The Chronicle recently announced the selection of an editor for the business section:
Laura Goldberg has been named business editor of the Houston Chronicle, editor Jeff Cohen has announced.
She has been interim business editor since last summer.
“Laura already is a forceful advocate for expanding and improving the section’s reach and for owning the franchise on important local beats from energy to health care to Latin America,” Cohen said in making the announcement.
In eight years at the Chronicle, Goldberg covered airlines and energy as a reporter.
As if on cue, the business section ran a story by the D.C. bureau’s Dirk Vanderhart a few days later on a newly released report on airline service.
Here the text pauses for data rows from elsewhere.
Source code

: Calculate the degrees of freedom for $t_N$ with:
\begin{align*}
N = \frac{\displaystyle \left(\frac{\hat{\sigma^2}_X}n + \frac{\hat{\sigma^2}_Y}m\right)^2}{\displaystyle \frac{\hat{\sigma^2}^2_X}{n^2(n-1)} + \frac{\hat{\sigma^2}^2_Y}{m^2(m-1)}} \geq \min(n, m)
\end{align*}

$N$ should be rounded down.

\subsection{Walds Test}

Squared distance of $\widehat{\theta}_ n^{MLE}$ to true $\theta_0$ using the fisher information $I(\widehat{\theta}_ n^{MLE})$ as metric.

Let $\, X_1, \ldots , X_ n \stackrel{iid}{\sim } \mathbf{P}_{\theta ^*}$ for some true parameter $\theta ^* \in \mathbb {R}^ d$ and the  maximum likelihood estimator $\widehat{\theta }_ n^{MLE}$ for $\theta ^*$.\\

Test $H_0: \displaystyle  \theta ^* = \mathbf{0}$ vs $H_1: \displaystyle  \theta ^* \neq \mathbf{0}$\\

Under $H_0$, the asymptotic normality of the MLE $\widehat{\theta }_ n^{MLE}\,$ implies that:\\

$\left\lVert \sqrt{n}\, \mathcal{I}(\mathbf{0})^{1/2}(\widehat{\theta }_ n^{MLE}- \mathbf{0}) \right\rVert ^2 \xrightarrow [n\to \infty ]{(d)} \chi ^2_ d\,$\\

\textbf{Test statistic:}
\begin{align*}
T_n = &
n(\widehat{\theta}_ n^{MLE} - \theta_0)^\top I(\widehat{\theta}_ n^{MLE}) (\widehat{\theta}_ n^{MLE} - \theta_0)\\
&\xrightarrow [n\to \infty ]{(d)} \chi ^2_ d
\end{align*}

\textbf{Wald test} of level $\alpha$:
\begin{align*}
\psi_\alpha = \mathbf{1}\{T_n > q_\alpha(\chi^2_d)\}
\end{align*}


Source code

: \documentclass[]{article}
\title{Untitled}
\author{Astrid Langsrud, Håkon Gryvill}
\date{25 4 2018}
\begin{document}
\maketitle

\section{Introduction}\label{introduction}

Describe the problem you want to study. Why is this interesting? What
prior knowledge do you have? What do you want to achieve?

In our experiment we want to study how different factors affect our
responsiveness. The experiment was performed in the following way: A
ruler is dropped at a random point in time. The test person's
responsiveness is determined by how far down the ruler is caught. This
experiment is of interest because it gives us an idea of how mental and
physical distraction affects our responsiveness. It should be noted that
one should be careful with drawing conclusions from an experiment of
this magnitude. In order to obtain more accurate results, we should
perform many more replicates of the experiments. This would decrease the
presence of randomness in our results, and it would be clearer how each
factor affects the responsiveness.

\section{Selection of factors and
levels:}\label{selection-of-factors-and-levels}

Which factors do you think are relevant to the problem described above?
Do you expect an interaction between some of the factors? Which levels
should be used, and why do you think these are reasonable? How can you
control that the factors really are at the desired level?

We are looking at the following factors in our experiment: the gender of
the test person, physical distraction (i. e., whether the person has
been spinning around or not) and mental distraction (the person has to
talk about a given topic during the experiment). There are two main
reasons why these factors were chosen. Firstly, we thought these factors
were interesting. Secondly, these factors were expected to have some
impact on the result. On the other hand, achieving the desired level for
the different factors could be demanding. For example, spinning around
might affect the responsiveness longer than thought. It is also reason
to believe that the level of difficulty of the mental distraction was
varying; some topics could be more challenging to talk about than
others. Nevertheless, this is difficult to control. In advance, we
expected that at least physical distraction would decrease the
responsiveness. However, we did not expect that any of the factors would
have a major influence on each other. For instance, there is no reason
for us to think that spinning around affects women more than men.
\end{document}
The story contained useful information such as:
While customer satisfaction declined a bit last year at Continental Airlines, the Houston carrier improved its rank among the nation’s top airlines, according to a report on airline service released Monday.
[snip]
“Measured against our network airline peers, 2005 was an outstanding year for Continental, where we ranked first or second in all of the key U.S. Department of Transportation performance categories,” the company said in a prepared statement.
[snip]
In its statement, Continental acknowledged that flying so many planes with so few empty seats is a challenge.
“We’re flying with record load factors,” the company said.”While that poses significant operational challenges, we feel we are doing an excellent job in meeting the expectations of our more than 60 million annual customers.”
So if the Chronicle is really serious about “owning the franchise on important local beats,” wouldn’t it have been a good idea to interview an actual living, breathing person at Continental, the Houston-based carrier, instead of quoting from a prepared statement — and perhaps to follow up with someone in the Houston Airport System? Wouldn’t one even expect it, given the new section editor’s experience in covering airlines?